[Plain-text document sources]
····················

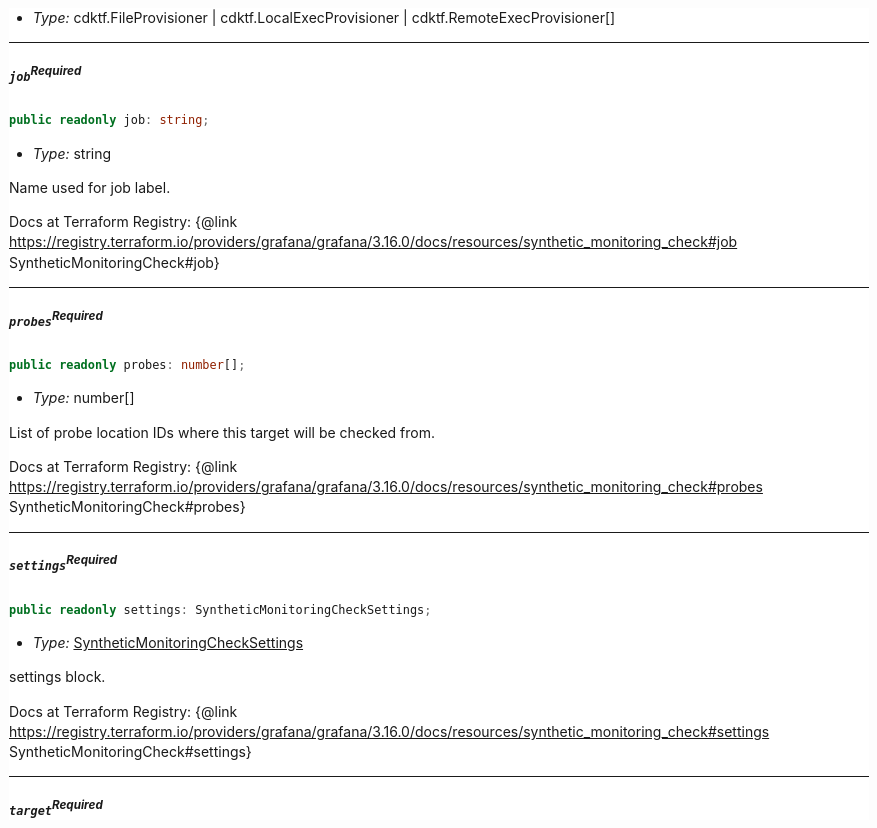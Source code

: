 - *Type:* cdktf.FileProvisioner | cdktf.LocalExecProvisioner | cdktf.RemoteExecProvisioner[]

---

##### `job`<sup>Required</sup> <a name="job" id="rhizo-co-terraform-provider-grafana.syntheticMonitoringCheck.SyntheticMonitoringCheckConfig.property.job"></a>

```typescript
public readonly job: string;
```

- *Type:* string

Name used for job label.

Docs at Terraform Registry: {@link https://registry.terraform.io/providers/grafana/grafana/3.16.0/docs/resources/synthetic_monitoring_check#job SyntheticMonitoringCheck#job}

---

##### `probes`<sup>Required</sup> <a name="probes" id="rhizo-co-terraform-provider-grafana.syntheticMonitoringCheck.SyntheticMonitoringCheckConfig.property.probes"></a>

```typescript
public readonly probes: number[];
```

- *Type:* number[]

List of probe location IDs where this target will be checked from.

Docs at Terraform Registry: {@link https://registry.terraform.io/providers/grafana/grafana/3.16.0/docs/resources/synthetic_monitoring_check#probes SyntheticMonitoringCheck#probes}

---

##### `settings`<sup>Required</sup> <a name="settings" id="rhizo-co-terraform-provider-grafana.syntheticMonitoringCheck.SyntheticMonitoringCheckConfig.property.settings"></a>

```typescript
public readonly settings: SyntheticMonitoringCheckSettings;
```

- *Type:* <a href="#rhizo-co-terraform-provider-grafana.syntheticMonitoringCheck.SyntheticMonitoringCheckSettings">SyntheticMonitoringCheckSettings</a>

settings block.

Docs at Terraform Registry: {@link https://registry.terraform.io/providers/grafana/grafana/3.16.0/docs/resources/synthetic_monitoring_check#settings SyntheticMonitoringCheck#settings}

---

##### `target`<sup>Required</sup> <a name="target" id="rhizo-co-terraform-provider-grafana.syntheticMonitoringCheck.SyntheticMonitoringCheckConfig.property.target"></a>
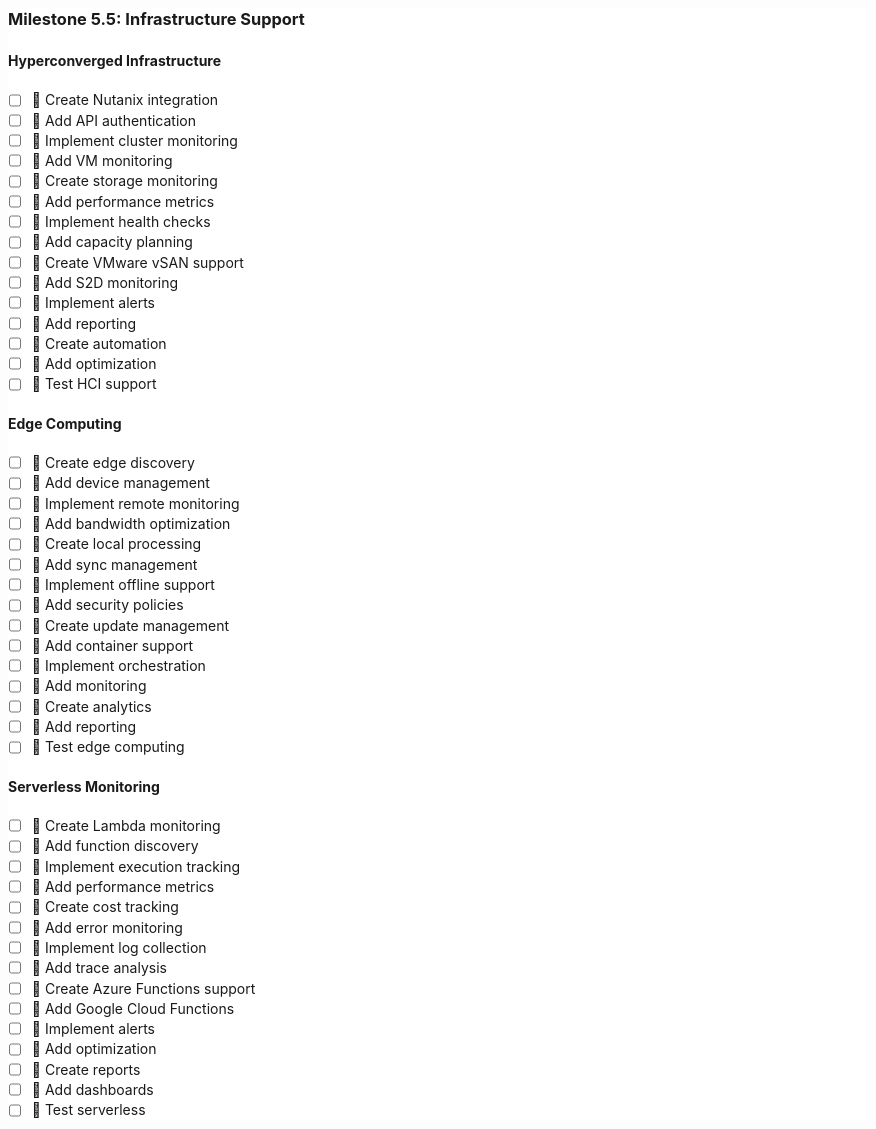 ### Milestone 5.5: Infrastructure Support

#### Hyperconverged Infrastructure
- [ ] 📝 Create Nutanix integration
- [ ] 📝 Add API authentication
- [ ] 📝 Implement cluster monitoring
- [ ] 📝 Add VM monitoring
- [ ] 📝 Create storage monitoring
- [ ] 📝 Add performance metrics
- [ ] 📝 Implement health checks
- [ ] 📝 Add capacity planning
- [ ] 📝 Create VMware vSAN support
- [ ] 📝 Add S2D monitoring
- [ ] 📝 Implement alerts
- [ ] 📝 Add reporting
- [ ] 📝 Create automation
- [ ] 📝 Add optimization
- [ ] 📝 Test HCI support

#### Edge Computing
- [ ] 📝 Create edge discovery
- [ ] 📝 Add device management
- [ ] 📝 Implement remote monitoring
- [ ] 📝 Add bandwidth optimization
- [ ] 📝 Create local processing
- [ ] 📝 Add sync management
- [ ] 📝 Implement offline support
- [ ] 📝 Add security policies
- [ ] 📝 Create update management
- [ ] 📝 Add container support
- [ ] 📝 Implement orchestration
- [ ] 📝 Add monitoring
- [ ] 📝 Create analytics
- [ ] 📝 Add reporting
- [ ] 📝 Test edge computing

#### Serverless Monitoring
- [ ] 📝 Create Lambda monitoring
- [ ] 📝 Add function discovery
- [ ] 📝 Implement execution tracking
- [ ] 📝 Add performance metrics
- [ ] 📝 Create cost tracking
- [ ] 📝 Add error monitoring
- [ ] 📝 Implement log collection
- [ ] 📝 Add trace analysis
- [ ] 📝 Create Azure Functions support
- [ ] 📝 Add Google Cloud Functions
- [ ] 📝 Implement alerts
- [ ] 📝 Add optimization
- [ ] 📝 Create reports
- [ ] 📝 Add dashboards
- [ ] 📝 Test serverless
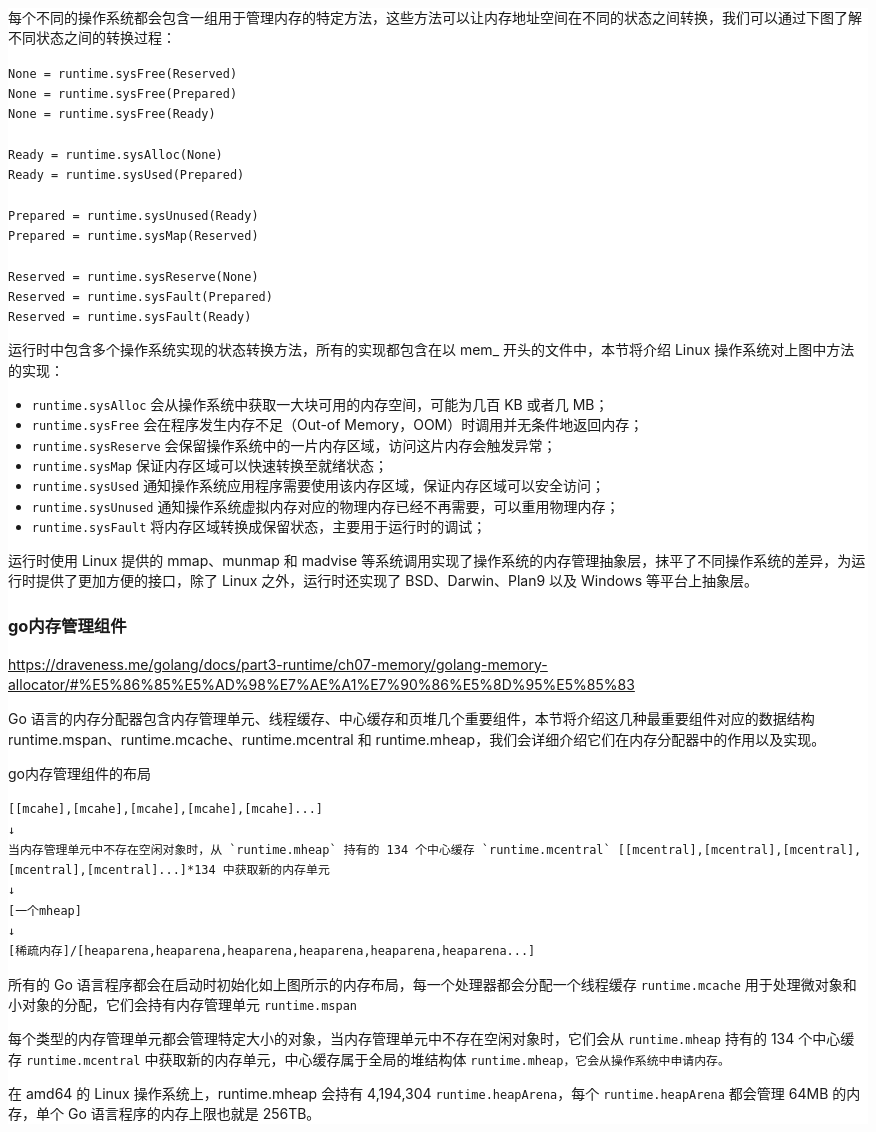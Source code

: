 每个不同的操作系统都会包含一组用于管理内存的特定方法，这些方法可以让内存地址空间在不同的状态之间转换，我们可以通过下图了解不同状态之间的转换过程：
```
None = runtime.sysFree(Reserved)
None = runtime.sysFree(Prepared)
None = runtime.sysFree(Ready)

Ready = runtime.sysAlloc(None)
Ready = runtime.sysUsed(Prepared)

Prepared = runtime.sysUnused(Ready)
Prepared = runtime.sysMap(Reserved)

Reserved = runtime.sysReserve(None)
Reserved = runtime.sysFault(Prepared)
Reserved = runtime.sysFault(Ready)
```
运行时中包含多个操作系统实现的状态转换方法，所有的实现都包含在以 mem_ 开头的文件中，本节将介绍 Linux 操作系统对上图中方法的实现：

- `runtime.sysAlloc` 会从操作系统中获取一大块可用的内存空间，可能为几百 KB 或者几 MB；
- `runtime.sysFree` 会在程序发生内存不足（Out-of Memory，OOM）时调用并无条件地返回内存；
- `runtime.sysReserve` 会保留操作系统中的一片内存区域，访问这片内存会触发异常；
- `runtime.sysMap` 保证内存区域可以快速转换至就绪状态；
- `runtime.sysUsed` 通知操作系统应用程序需要使用该内存区域，保证内存区域可以安全访问；
- `runtime.sysUnused` 通知操作系统虚拟内存对应的物理内存已经不再需要，可以重用物理内存；
- `runtime.sysFault` 将内存区域转换成保留状态，主要用于运行时的调试；

运行时使用 Linux 提供的 mmap、munmap 和 madvise 等系统调用实现了操作系统的内存管理抽象层，抹平了不同操作系统的差异，为运行时提供了更加方便的接口，除了 Linux 之外，运行时还实现了 BSD、Darwin、Plan9 以及 Windows 等平台上抽象层。

### go内存管理组件
https://draveness.me/golang/docs/part3-runtime/ch07-memory/golang-memory-allocator/#%E5%86%85%E5%AD%98%E7%AE%A1%E7%90%86%E5%8D%95%E5%85%83

Go 语言的内存分配器包含内存管理单元、线程缓存、中心缓存和页堆几个重要组件，本节将介绍这几种最重要组件对应的数据结构 runtime.mspan、runtime.mcache、runtime.mcentral 和 runtime.mheap，我们会详细介绍它们在内存分配器中的作用以及实现。

go内存管理组件的布局
```
[[mcahe],[mcahe],[mcahe],[mcahe],[mcahe]...]
↓
当内存管理单元中不存在空闲对象时，从 `runtime.mheap` 持有的 134 个中心缓存 `runtime.mcentral` [[mcentral],[mcentral],[mcentral],[mcentral],[mcentral]...]*134 中获取新的内存单元
↓
[一个mheap]
↓
[稀疏内存]/[heaparena,heaparena,heaparena,heaparena,heaparena,heaparena...]
```
所有的 Go 语言程序都会在启动时初始化如上图所示的内存布局，每一个处理器都会分配一个线程缓存 `runtime.mcache` 用于处理微对象和小对象的分配，它们会持有内存管理单元 `runtime.mspan`

每个类型的内存管理单元都会管理特定大小的对象，当内存管理单元中不存在空闲对象时，它们会从 `runtime.mheap` 持有的 134 个中心缓存 `runtime.mcentral` 中获取新的内存单元，中心缓存属于全局的堆结构体 `runtime.mheap，它会从操作系统中申请内存。`

在 amd64 的 Linux 操作系统上，runtime.mheap 会持有 4,194,304 `runtime.heapArena`，每个 `runtime.heapArena` 都会管理 64MB 的内存，单个 Go 语言程序的内存上限也就是 256TB。
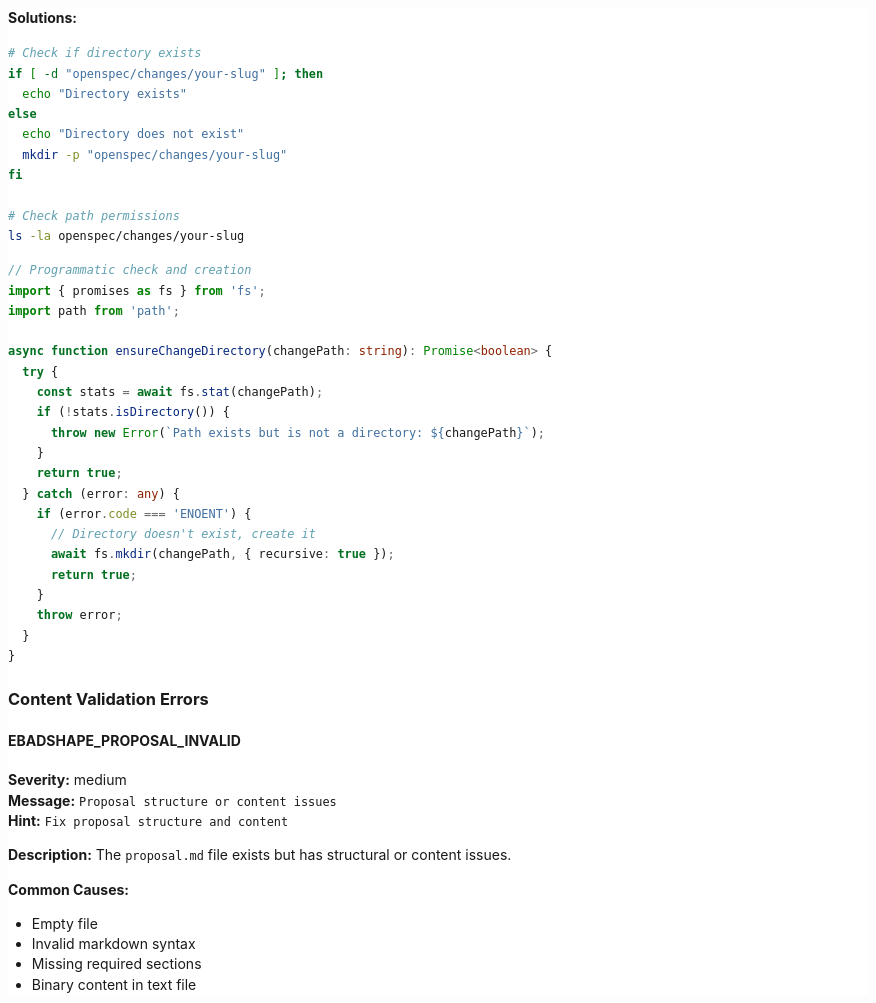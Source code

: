 **Solutions:**

```bash
# Check if directory exists
if [ -d "openspec/changes/your-slug" ]; then
  echo "Directory exists"
else
  echo "Directory does not exist"
  mkdir -p "openspec/changes/your-slug"
fi

# Check path permissions
ls -la openspec/changes/your-slug
```

```typescript
// Programmatic check and creation
import { promises as fs } from 'fs';
import path from 'path';

async function ensureChangeDirectory(changePath: string): Promise<boolean> {
  try {
    const stats = await fs.stat(changePath);
    if (!stats.isDirectory()) {
      throw new Error(`Path exists but is not a directory: ${changePath}`);
    }
    return true;
  } catch (error: any) {
    if (error.code === 'ENOENT') {
      // Directory doesn't exist, create it
      await fs.mkdir(changePath, { recursive: true });
      return true;
    }
    throw error;
  }
}
```

### Content Validation Errors

#### EBADSHAPE_PROPOSAL_INVALID

**Severity:** medium  
**Message:** `Proposal structure or content issues`  
**Hint:** `Fix proposal structure and content`

**Description:**
The `proposal.md` file exists but has structural or content issues.

**Common Causes:**
- Empty file
- Invalid markdown syntax
- Missing required sections
- Binary content in text file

····················

**Assignment**
Starting at the line that has "- [ ] 📝 Implement cluster monitoring" in the records above, restate word for word every line until the one that has "- [ ] 📝 Create update management", and include that one as well.

**Response to this exercise**
- [ ] 📝 Implement cluster monitoring
- [ ] 📝 Add VM monitoring
- [ ] 📝 Create storage monitoring
- [ ] 📝 Add performance metrics
- [ ] 📝 Implement health checks
- [ ] 📝 Add capacity planning
- [ ] 📝 Create VMware vSAN support
- [ ] 📝 Add S2D monitoring
- [ ] 📝 Implement alerts
- [ ] 📝 Add reporting
- [ ] 📝 Create automation
- [ ] 📝 Add optimization
- [ ] 📝 Test HCI support

#### Edge Computing
- [ ] 📝 Create edge discovery
- [ ] 📝 Add device management
- [ ] 📝 Implement remote monitoring
- [ ] 📝 Add bandwidth optimization
- [ ] 📝 Create local processing
- [ ] 📝 Add sync management
- [ ] 📝 Implement offline support
- [ ] 📝 Add security policies
- [ ] 📝 Create update management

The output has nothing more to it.